* [How to complete this task]: The lines to repeat are those below from the one containing "- Lead the technical" down to the one containing "- Demonstrated progressive management", both included; reproduce them exactly and nothing else.

* [Exercise input]:

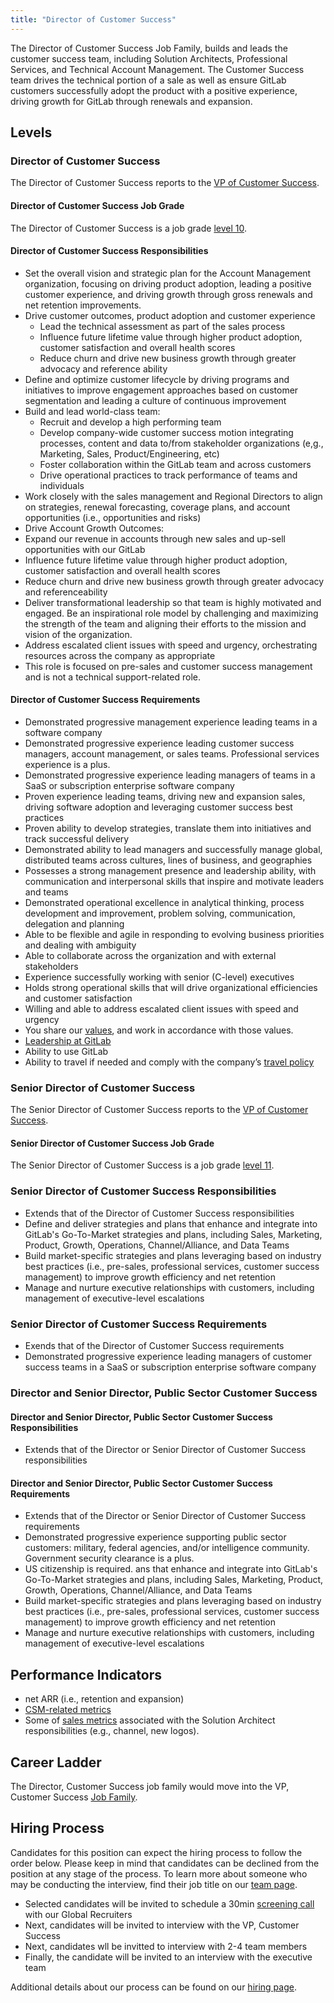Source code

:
 ```yaml
---
title: "Director of Customer Success"
---
```


The Director of Customer Success Job Family, builds and leads the customer success team, including Solution Architects, Professional Services, and Technical Account Management. The Customer Success team drives the technical portion of a sale as well as ensure GitLab customers successfully adopt the product with a positive experience, driving growth for GitLab through renewals and expansion.

## Levels

### Director of Customer Success

The Director of Customer Success reports to the [VP of Customer Success](/job-families/sales/vp-of-customer-success/).

#### Director of Customer Success Job Grade

The Director of Customer Success  is a job grade [level 10](/handbook/total-rewards/compensation/compensation-calculator/#gitlab-job-grades).

#### Director of Customer Success Responsibilities

- Set the overall vision and strategic plan for the Account Management organization, focusing on driving product adoption, leading a positive customer experience, and driving growth through gross renewals and net retention improvements.
- Drive customer outcomes, product adoption and customer experience
  - Lead the technical assessment as part of the sales process
  - Influence future lifetime value through higher product adoption, customer satisfaction and overall health scores
  - Reduce churn and drive new business growth through greater advocacy and reference ability
- Define and optimize customer lifecycle by driving programs and initiatives to improve engagement approaches based on customer segmentation and leading a culture of continuous improvement
- Build and lead world-class team:
  - Recruit and develop a high performing team
  - Develop company-wide customer success motion integrating processes, content and data to/from stakeholder organizations (e,g., Marketing, Sales, Product/Engineering, etc)
  - Foster collaboration within the GitLab team and across customers
  - Drive operational practices to track performance of teams and individuals
- Work closely with the sales management and Regional Directors to align on strategies, renewal forecasting, coverage plans, and account opportunities (i.e., opportunities and risks)
- Drive Account Growth Outcomes:
- Expand our revenue in accounts through new sales and up-sell opportunities with our GitLab
- Influence future lifetime value through higher product adoption, customer satisfaction and overall health scores
- Reduce churn and drive new business growth through greater advocacy and referenceability
- Deliver transformational leadership so that team is highly motivated and engaged. Be an inspirational role model by challenging and maximizing the strength of the team and aligning their efforts to the mission and vision of the organization.
- Address escalated client issues with speed and urgency, orchestrating resources across the company as appropriate
- This role is focused on pre-sales and customer success management and is not a technical support-related role.

#### Director of Customer Success Requirements

- Demonstrated progressive management experience leading teams in a software company
- Demonstrated progressive experience leading customer success managers, account management, or sales teams. Professional services experience is a plus.
- Demonstrated progressive experience leading managers of teams in a SaaS or subscription enterprise software company
- Proven experience leading teams, driving new and expansion sales, driving software adoption and leveraging customer success best practices
- Proven ability to develop strategies, translate them into initiatives and track successful delivery
- Demonstrated ability to lead managers and successfully manage global, distributed teams across cultures, lines of business, and geographies
- Possesses a strong management presence and leadership ability, with communication and interpersonal skills that inspire and motivate leaders and teams
- Demonstrated operational excellence in analytical thinking, process development and improvement, problem solving, communication, delegation and planning
- Able to be flexible and agile in responding to evolving business priorities and dealing with ambiguity
- Able to collaborate across the organization and with external stakeholders
- Experience successfully working with senior (C-level) executives
- Holds strong operational skills that will drive organizational efficiencies and customer satisfaction
- Willing and able to address escalated client issues with speed and urgency
- You share our [values](/handbook/values/), and work in accordance with those values.
- [Leadership at GitLab](/handbook/company/team/structure/#director-group)
- Ability to use GitLab
- Ability to travel if needed and comply with the company’s [travel policy](/handbook/travel/)

### Senior Director of Customer Success

The Senior Director of Customer Success reports to the [VP of Customer Success](/job-families/sales/vp-of-customer-success/).

#### Senior Director of Customer Success Job Grade

The Senior Director of Customer Success is a job grade [level 11](/handbook/total-rewards/compensation/compensation-calculator/#gitlab-job-grades).

### Senior Director of Customer Success Responsibilities

- Extends that of the Director of Customer Success responsibilities
- Define and deliver strategies and plans that enhance and integrate into GitLab's Go-To-Market strategies and plans, including Sales, Marketing, Product, Growth, Operations, Channel/Alliance, and Data Teams
- Build market-specific strategies and plans leveraging based on industry best practices (i.e., pre-sales, professional services, customer success management) to improve growth efficiency and net retention
- Manage and nurture executive relationships with customers, including management of executive-level escalations

### Senior Director of Customer Success Requirements

- Exends that of the Director of Customer Success requirements
- Demonstrated progressive experience leading managers of customer success teams in a SaaS or subscription enterprise software company

### Director and Senior Director, Public Sector Customer Success

#### Director and Senior Director, Public Sector Customer Success Responsibilities

- Extends that of the Director or Senior Director of Customer Success responsibilities

#### Director and Senior Director, Public Sector Customer Success Requirements

- Extends that of the Director or Senior Director of Customer Success requirements
- Demonstrated progressive experience supporting public sector customers: military, federal agencies, and/or intelligence community. Government security clearance is a plus.
- US citizenship is required.
ans that enhance and integrate into GitLab's Go-To-Market strategies and plans, including Sales, Marketing, Product, Growth, Operations, Channel/Alliance, and Data Teams
- Build market-specific strategies and plans leveraging based on industry best practices (i.e., pre-sales, professional services, customer success management) to improve growth efficiency and net retention
- Manage and nurture executive relationships with customers, including management of executive-level escalations

## Performance Indicators

- net ARR (i.e., retention and expansion)
- [CSM-related metrics](/handbook/customer-success/csm/)
- Some of [sales metrics](https://internal-handbook.gitlab.io/handbook/company/performance-indicators/sales/#kpi-summary) associated with the Solution Architect responsibilities (e.g., channel, new logos).

## Career Ladder

The Director, Customer Success job family would move into the VP, Customer Success [Job Family](/job-families/sales/vp-of-customer-success/).

## Hiring Process

Candidates for this position can expect the hiring process to follow the order below. Please keep in mind that candidates can be declined from the position at any stage of the process. To learn more about someone who may be conducting the interview, find their job title on our [team page](/handbook/company/team/).

- Selected candidates will be invited to schedule a 30min [screening call](/handbook/hiring/#screening-call) with our Global Recruiters
- Next, candidates will be invited to interview with the VP, Customer Success
- Next, candidates wll be invitted to interview with 2-4 team members
- Finally, the candidate will be invited to an interview with the executive team

Additional details about our process can be found on our [hiring page](/handbook/hiring/).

* [Task answer]:
  - Lead the technical assessment as part of the sales process
  - Influence future lifetime value through higher product adoption, customer satisfaction and overall health scores
  - Reduce churn and drive new business growth through greater advocacy and reference ability
- Define and optimize customer lifecycle by driving programs and initiatives to improve engagement approaches based on customer segmentation and leading a culture of continuous improvement
- Build and lead world-class team:
  - Recruit and develop a high performing team
  - Develop company-wide customer success motion integrating processes, content and data to/from stakeholder organizations (e,g., Marketing, Sales, Product/Engineering, etc)
  - Foster collaboration within the GitLab team and across customers
  - Drive operational practices to track performance of teams and individuals
- Work closely with the sales management and Regional Directors to align on strategies, renewal forecasting, coverage plans, and account opportunities (i.e., opportunities and risks)
- Drive Account Growth Outcomes:
- Expand our revenue in accounts through new sales and up-sell opportunities with our GitLab
- Influence future lifetime value through higher product adoption, customer satisfaction and overall health scores
- Reduce churn and drive new business growth through greater advocacy and referenceability
- Deliver transformational leadership so that team is highly motivated and engaged. Be an inspirational role model by challenging and maximizing the strength of the team and aligning their efforts to the mission and vision of the organization.
- Address escalated client issues with speed and urgency, orchestrating resources across the company as appropriate
- This role is focused on pre-sales and customer success management and is not a technical support-related role.

#### Director of Customer Success Requirements

- Demonstrated progressive management experience leading teams in a software company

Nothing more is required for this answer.